Exercise: Please transcribe the data below in full. Omit any picture you find in it.
··· Material for this task ···
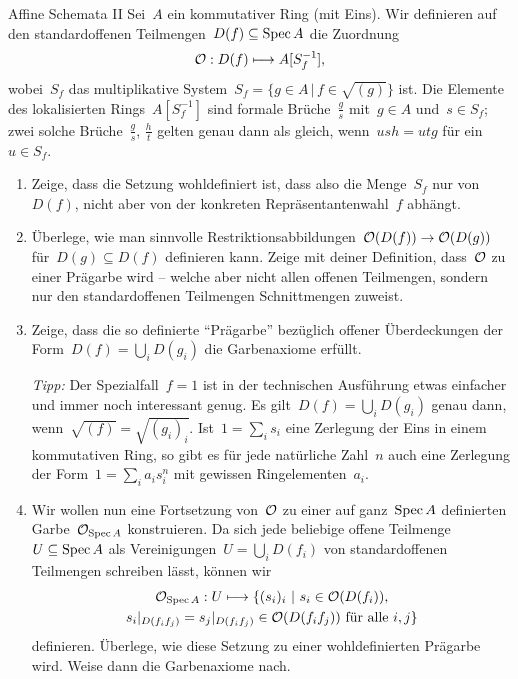 \documentclass{uebblatt}
\begin{document}
\begin{aufgabe}{Affine Schemata II}
Sei~$A$ ein kommutativer Ring (mit Eins). Wir definieren auf den
standardoffenen Teilmengen~$D(f) \subseteq \operatorname{Spec} A$ die Zuordnung
\[ \mathcal{O} : D(f) \longmapsto A[S_f^{-1}], \]
wobei~$S_f$ das multiplikative System~$S_f = \{ g \in A \,|\, f \in \sqrt{(g)}
\}$ ist. Die Elemente des lokalisierten Rings~$A[S_f^{-1}]$
sind formale Brüche~$\frac{g}{s}$ mit~$g \in A$ und~$s \in S_f$; zwei solche
Brüche~$\frac{g}{s}$, $\frac{h}{t}$ gelten genau dann als gleich, wenn~$ush =
utg$ für ein~$u \in S_f$.

\begin{enumerate}
\item Zeige, dass die Setzung wohldefiniert ist, dass also die Menge~$S_f$ nur
von~$D(f)$, nicht aber von der konkreten Repräsentantenwahl~$f$ abhängt.

\item Überlege, wie man sinnvolle Restriktionsabbildungen~$\mathcal{O}(D(f)) \to
\mathcal{O}(D(g))$ für~$D(g) \subseteq D(f)$ definieren kann. Zeige mit deiner
Definition, dass~$\mathcal{O}$ zu einer Prägarbe wird -- welche aber nicht allen offenen
Teilmengen, sondern nur den standardoffenen Teilmengen Schnittmengen zuweist.
\item Zeige, dass die so definierte "`Prägarbe"' bezüglich offener
Überdeckungen der Form~$D(f) = \bigcup_i D(g_i)$ die Garbenaxiome erfüllt.

{\tiny
\emph{Tipp:} Der Spezialfall~$f = 1$ ist in der technischen Ausführung etwas
einfacher und immer noch interessant genug. Es gilt~$D(f) = \bigcup_i D(g_i)$
genau dann, wenn~$\sqrt{(f)} = \sqrt{(g_i)_i}$. Ist~$1 = \sum_i s_i$ eine Zerlegung
der Eins in einem kommutativen Ring, so gibt es für jede natürliche Zahl~$n$
auch eine Zerlegung der Form~$1 = \sum_i a_i s_i^n$ mit gewissen
Ringelementen~$a_i$.\par}

\item Wir wollen nun eine Fortsetzung von~$\mathcal{O}$ zu einer auf ganz~$\operatorname{Spec} A$
definierten Garbe~$\mathcal{O}_{\operatorname{Spec} A}$ konstruieren. Da sich jede beliebige offene
Teilmenge~$U \subseteq \operatorname{Spec} A$ als Vereinigungen~$U = \bigcup_i D(f_i)$ von
standardoffenen Teilmengen schreiben lässt, können wir
\begin{multline*}
  \mathcal{O}_{\operatorname{Spec} A} : U \longmapsto \{ (s_i)_i \ |\
  \text{$s_i \in \mathcal{O}(D(f_i))$,} \\
  \text{$s_i|_{D(f_i f_j)} = s_j|_{D(f_i f_j)} \in \mathcal{O}(D(f_if_j))$ für alle~$i,j$} \}
\end{multline*}
definieren. Überlege, wie diese Setzung zu einer wohldefinierten Prägarbe wird.
Weise dann die Garbenaxiome nach.


\end{enumerate}
\end{aufgabe}
\end{document}
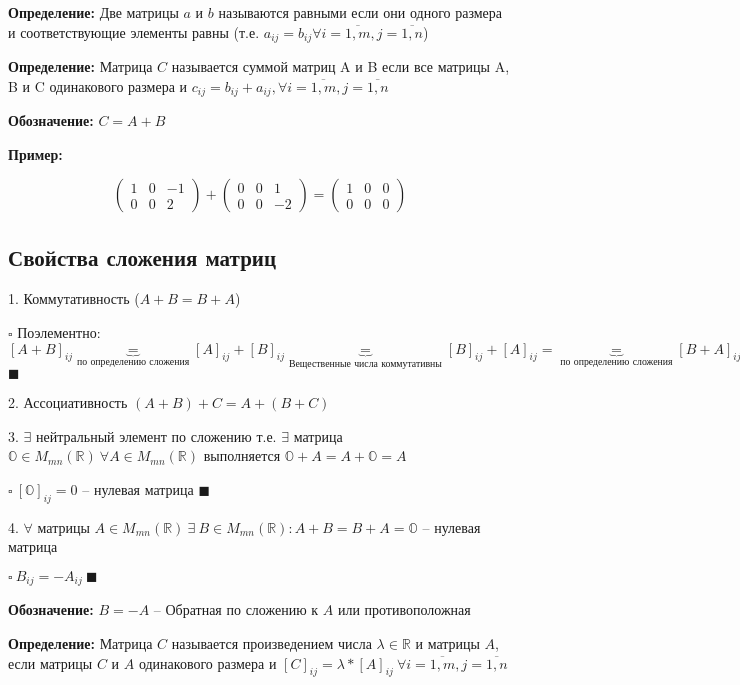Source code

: \documentclass[a4paper,12pt]{article}
\begin{document}
	{\bf Определение: } Две матрицы $a$ и $b$ называются равными если они одного размера и соответствующие элементы равны (т.е. $a_{ij}=b_{ij} \forall i=\overline{1, m}, j=\overline{1, n}$)

	{\bf Определение: } Матрица $C$ называется суммой матриц A и B если все матрицы A, B и C одинакового размера и $c_{ij}=b_{ij}+a_{ij}, \forall i=\overline{1,m}, j=\overline{1,n}$

	{\bf Обозначение: } $C = A + B$

	{\bf Пример: }

	\[
		\begin{pmatrix} 
			1 & 0 & -1 \\
			0 & 0 & 2
		\end{pmatrix}
		+
		\begin{pmatrix} 
			0 & 0 & 1 \\
			0 & 0 & -2
		\end{pmatrix}
		=
		\begin{pmatrix} 
			1 & 0 & 0 \\
			0 & 0 & 0
		\end{pmatrix}
	\]

	\subsection{Свойства сложения матриц}

	1. Коммутативность ($A + B = B + A$)

	$\square$ Поэлементно: $[A+B]_{ij} \underbrace{=}_{\text{по определению сложения}} [A]_{ij}+[B]_{ij} \underbrace{=}_{\text{Вещественные числа коммутативны}} [B]_{ij}+[A]_{ij} = \underbrace{=}_{\text{по определению сложения}} [B+A]_{ij}$ $\blacksquare$

	2. Ассоциативность $(A + B) + C = A + (B + C)$

	3. $\exists$ нейтральный элемент по сложению т.е. $\exists$ матрица $\mathbb{O} \in M_{mn}(\mathbb R)~\forall A \in M_{mn}(\mathbb R)$ выполняется $\mathbb O + A = A + \mathbb O = A$

	$\square~[\mathbb O]_{ij} = 0$ -- нулевая матрица $\blacksquare$

	4. $\forall$ матрицы $A \in M_{mn}(\mathbb R)~\exists~B \in M_{mn}(\mathbb R): A + B = B + A = \mathbb O$ -- нулевая матрица
	
	$\square~B_{ij} = -A_{ij}~\blacksquare$

	{\bf Обозначение: } $B = -A$ -- Обратная по сложению к $A$ или противоположная

	{\bf Определение: } Матрица $C$ называется произведением числа $\lambda \in \mathbb R$ и матрицы $A$, если матрицы $C$ и $A$ одинакового размера и $[C]_{ij} = \lambda * [A]_{ij}~\forall i = \overline{1,m}, j = \overline{1,n}$
\end{document}
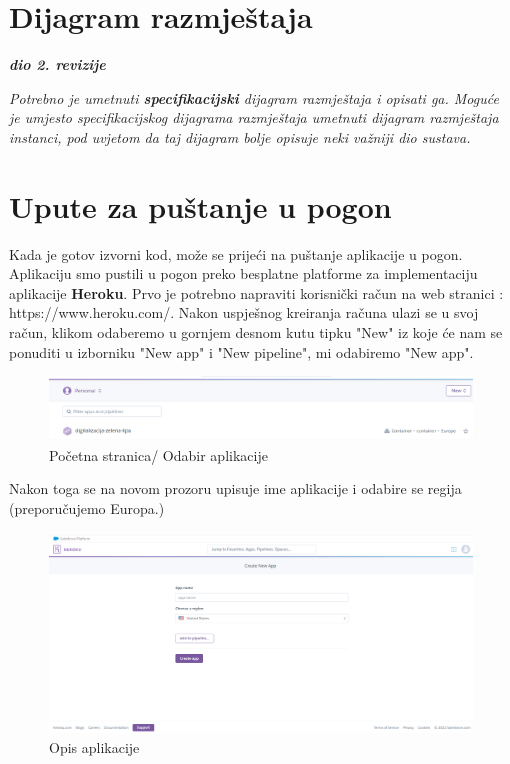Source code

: 			\eject 
		
		
		\section{Dijagram razmještaja}
			
			\textbf{\textit{dio 2. revizije}}
			
			 \textit{Potrebno je umetnuti \textbf{specifikacijski} dijagram razmještaja i opisati ga. Moguće je umjesto specifikacijskog dijagrama razmještaja umetnuti dijagram razmještaja instanci, pod uvjetom da taj dijagram bolje opisuje neki važniji dio sustava.}
			
			\eject 
		
		\section{Upute za puštanje u pogon}
		
				
			 \text Kada je gotov izvorni kod, može se prijeći na puštanje aplikacije u pogon. Aplikaciju smo pustili u pogon preko besplatne platforme za implementaciju aplikacije \textbf{Heroku}. Prvo je potrebno napraviti korisnički račun na web stranici : https://www.heroku.com/. Nakon uspješnog kreiranja računa ulazi se u svoj račun, klikom odaberemo u gornjem desnom kutu tipku "New" iz koje će nam se ponuditi u izborniku "New app" i "New pipeline", mi odabiremo "New app".
			 
			 \begin{figure}[H]
			 	\includegraphics[scale=0.5]{slike/odabir aplikacije.png} 
			 	\centering
			 	\caption{Početna stranica/ Odabir aplikacije}
			 	\label{DS}
			 \end{figure}
			 
			 Nakon toga se na novom prozoru upisuje ime aplikacije i odabire se regija (preporučujemo Europa.)
			 
			 \begin{figure}[H]
			 	\includegraphics[scale=0.4]{slike/opis aplikacije.png} 
			 	\centering
			 	\caption{Opis aplikacije}
			 	\label{DS}
			 \end{figure}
···
Exercise result:
 \documentclass{uebblatt}
\begin{document}
\begin{aufgabe}{Affine Schemata II}
Sei~$A$ ein kommutativer Ring (mit Eins). Wir definieren auf den
standardoffenen Teilmengen~$D(f) \subseteq \operatorname{Spec} A$ die Zuordnung
\[ \mathcal{O} : D(f) \longmapsto A[S_f^{-1}], \]
wobei~$S_f$ das multiplikative System~$S_f = \{ g \in A \,|\, f \in \sqrt{(g)}
\}$ ist. Die Elemente des lokalisierten Rings~$A[S_f^{-1}]$
sind formale Brüche~$\frac{g}{s}$ mit~$g \in A$ und~$s \in S_f$; zwei solche
Brüche~$\frac{g}{s}$, $\frac{h}{t}$ gelten genau dann als gleich, wenn~$ush =
utg$ für ein~$u \in S_f$.

\begin{enumerate}
\item Zeige, dass die Setzung wohldefiniert ist, dass also die Menge~$S_f$ nur
von~$D(f)$, nicht aber von der konkreten Repräsentantenwahl~$f$ abhängt.

\item Überlege, wie man sinnvolle Restriktionsabbildungen~$\mathcal{O}(D(f)) \to
\mathcal{O}(D(g))$ für~$D(g) \subseteq D(f)$ definieren kann. Zeige mit deiner
Definition, dass~$\mathcal{O}$ zu einer Prägarbe wird -- welche aber nicht allen offenen
Teilmengen, sondern nur den standardoffenen Teilmengen Schnittmengen zuweist.
\item Zeige, dass die so definierte "`Prägarbe"' bezüglich offener
Überdeckungen der Form~$D(f) = \bigcup_i D(g_i)$ die Garbenaxiome erfüllt.

{\tiny
\emph{Tipp:} Der Spezialfall~$f = 1$ ist in der technischen Ausführung etwas
einfacher und immer noch interessant genug. Es gilt~$D(f) = \bigcup_i D(g_i)$
genau dann, wenn~$\sqrt{(f)} = \sqrt{(g_i)_i}$. Ist~$1 = \sum_i s_i$ eine Zerlegung
der Eins in einem kommutativen Ring, so gibt es für jede natürliche Zahl~$n$
auch eine Zerlegung der Form~$1 = \sum_i a_i s_i^n$ mit gewissen
Ringelementen~$a_i$.\par}

\item Wir wollen nun eine Fortsetzung von~$\mathcal{O}$ zu einer auf ganz~$\operatorname{Spec} A$
definierten Garbe~$\mathcal{O}_{\operatorname{Spec} A}$ konstruieren. Da sich jede beliebige offene
Teilmenge~$U \subseteq \operatorname{Spec} A$ als Vereinigungen~$U = \bigcup_i D(f_i)$ von
standardoffenen Teilmengen schreiben lässt, können wir
\begin{multline*}
  \mathcal{O}_{\operatorname{Spec} A} : U \longmapsto \{ (s_i)_i \ |\
  \text{$s_i \in \mathcal{O}(D(f_i))$,} \\
  \text{$s_i|_{D(f_i f_j)} = s_j|_{D(f_i f_j)} \in \mathcal{O}(D(f_if_j))$ für alle~$i,j$} \}
\end{multline*}
definieren. Überlege, wie diese Setzung zu einer wohldefinierten Prägarbe wird.
Weise dann die Garbenaxiome nach.


\end{enumerate}
\end{aufgabe}
\end{document}
Source code

: \documentclass[a4paper,12pt]{article}
\begin{document}
	{\bf Определение: } Две матрицы $a$ и $b$ называются равными если они одного размера и соответствующие элементы равны (т.е. $a_{ij}=b_{ij} \forall i=\overline{1, m}, j=\overline{1, n}$)

	{\bf Определение: } Матрица $C$ называется суммой матриц A и B если все матрицы A, B и C одинакового размера и $c_{ij}=b_{ij}+a_{ij}, \forall i=\overline{1,m}, j=\overline{1,n}$

	{\bf Обозначение: } $C = A + B$

	{\bf Пример: }

	\[
		\begin{pmatrix} 
			1 & 0 & -1 \\
			0 & 0 & 2
		\end{pmatrix}
		+
		\begin{pmatrix} 
			0 & 0 & 1 \\
			0 & 0 & -2
		\end{pmatrix}
		=
		\begin{pmatrix} 
			1 & 0 & 0 \\
			0 & 0 & 0
		\end{pmatrix}
	\]

	\subsection{Свойства сложения матриц}

	1. Коммутативность ($A + B = B + A$)

	$\square$ Поэлементно: $[A+B]_{ij} \underbrace{=}_{\text{по определению сложения}} [A]_{ij}+[B]_{ij} \underbrace{=}_{\text{Вещественные числа коммутативны}} [B]_{ij}+[A]_{ij} = \underbrace{=}_{\text{по определению сложения}} [B+A]_{ij}$ $\blacksquare$

	2. Ассоциативность $(A + B) + C = A + (B + C)$

	3. $\exists$ нейтральный элемент по сложению т.е. $\exists$ матрица $\mathbb{O} \in M_{mn}(\mathbb R)~\forall A \in M_{mn}(\mathbb R)$ выполняется $\mathbb O + A = A + \mathbb O = A$

	$\square~[\mathbb O]_{ij} = 0$ -- нулевая матрица $\blacksquare$

	4. $\forall$ матрицы $A \in M_{mn}(\mathbb R)~\exists~B \in M_{mn}(\mathbb R): A + B = B + A = \mathbb O$ -- нулевая матрица
	
	$\square~B_{ij} = -A_{ij}~\blacksquare$

	{\bf Обозначение: } $B = -A$ -- Обратная по сложению к $A$ или противоположная

	{\bf Определение: } Матрица $C$ называется произведением числа $\lambda \in \mathbb R$ и матрицы $A$, если матрицы $C$ и $A$ одинакового размера и $[C]_{ij} = \lambda * [A]_{ij}~\forall i = \overline{1,m}, j = \overline{1,n}$
\end{document}
Source code

: 			\eject 
		
		
		\section{Dijagram razmještaja}
			
			\textbf{\textit{dio 2. revizije}}
			
			 \textit{Potrebno je umetnuti \textbf{specifikacijski} dijagram razmještaja i opisati ga. Moguće je umjesto specifikacijskog dijagrama razmještaja umetnuti dijagram razmještaja instanci, pod uvjetom da taj dijagram bolje opisuje neki važniji dio sustava.}
			
			\eject 
		
		\section{Upute za puštanje u pogon}
		
				
			 \text Kada je gotov izvorni kod, može se prijeći na puštanje aplikacije u pogon. Aplikaciju smo pustili u pogon preko besplatne platforme za implementaciju aplikacije \textbf{Heroku}. Prvo je potrebno napraviti korisnički račun na web stranici : https://www.heroku.com/. Nakon uspješnog kreiranja računa ulazi se u svoj račun, klikom odaberemo u gornjem desnom kutu tipku "New" iz koje će nam se ponuditi u izborniku "New app" i "New pipeline", mi odabiremo "New app".
			 
			 \begin{figure}[H]
			 	\includegraphics[scale=0.5]{slike/odabir aplikacije.png} 
			 	\centering
			 	\caption{Početna stranica/ Odabir aplikacije}
			 	\label{DS}
			 \end{figure}
			 
			 Nakon toga se na novom prozoru upisuje ime aplikacije i odabire se regija (preporučujemo Europa.)
			 
			 \begin{figure}[H]
			 	\includegraphics[scale=0.4]{slike/opis aplikacije.png} 
			 	\centering
			 	\caption{Opis aplikacije}
			 	\label{DS}
			 \end{figure}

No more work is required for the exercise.